» **What to do**
Select the lines of the records containing the word "tabular" and list them.

Start of Records for the exercise

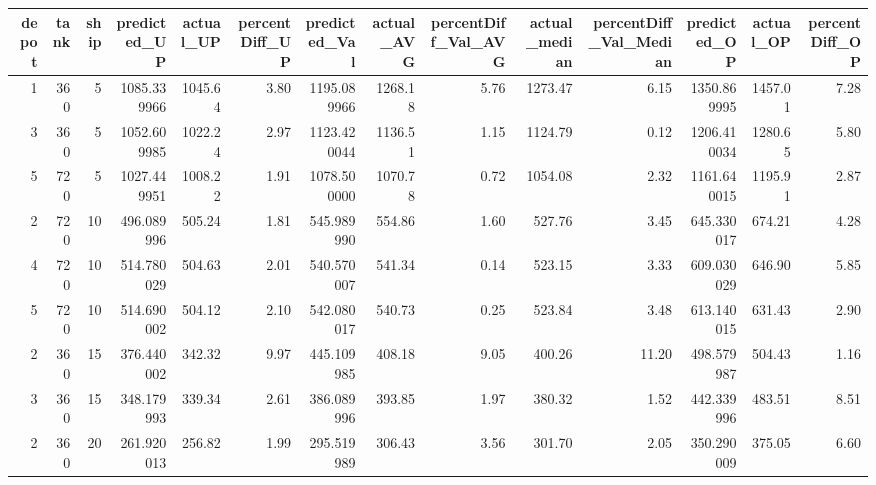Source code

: \begin{tabular}{rrrrrrrrrrrrrr}
\toprule
 depot &  tank &  ship &  predicted\_UP &  actual\_UP &  percentDiff\_UP &  predicted\_Val &  actual\_AVG &  percentDiff\_Val\_AVG &  actual\_median &  percentDiff\_Val\_Median &  predicted\_OP &  actual\_OP &  percentDiff\_OP \\
\midrule
     1 &   360 &     5 &   1085.339966 &    1045.64 &            3.80 &    1195.089966 &     1268.18 &                 5.76 &        1273.47 &                    6.15 &   1350.869995 &    1457.01 &            7.28 \\
     3 &   360 &     5 &   1052.609985 &    1022.24 &            2.97 &    1123.420044 &     1136.51 &                 1.15 &        1124.79 &                    0.12 &   1206.410034 &    1280.65 &            5.80 \\
     5 &   720 &     5 &   1027.449951 &    1008.22 &            1.91 &    1078.500000 &     1070.78 &                 0.72 &        1054.08 &                    2.32 &   1161.640015 &    1195.91 &            2.87 \\
     2 &   720 &    10 &    496.089996 &     505.24 &            1.81 &     545.989990 &      554.86 &                 1.60 &         527.76 &                    3.45 &    645.330017 &     674.21 &            4.28 \\
     4 &   720 &    10 &    514.780029 &     504.63 &            2.01 &     540.570007 &      541.34 &                 0.14 &         523.15 &                    3.33 &    609.030029 &     646.90 &            5.85 \\
     5 &   720 &    10 &    514.690002 &     504.12 &            2.10 &     542.080017 &      540.73 &                 0.25 &         523.84 &                    3.48 &    613.140015 &     631.43 &            2.90 \\
     2 &   360 &    15 &    376.440002 &     342.32 &            9.97 &     445.109985 &      408.18 &                 9.05 &         400.26 &                   11.20 &    498.579987 &     504.43 &            1.16 \\
     3 &   360 &    15 &    348.179993 &     339.34 &            2.61 &     386.089996 &      393.85 &                 1.97 &         380.32 &                    1.52 &    442.339996 &     483.51 &            8.51 \\
     2 &   360 &    20 &    261.920013 &     256.82 &            1.99 &     295.519989 &      306.43 &                 3.56 &         301.70 &                    2.05 &    350.290009 &     375.05 &            6.60 \\

\end{tabular}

End of Records for the exercise

» **Task solution**
: \begin{tabular}{rrrrrrrrrrrrrr}
\end{tabular}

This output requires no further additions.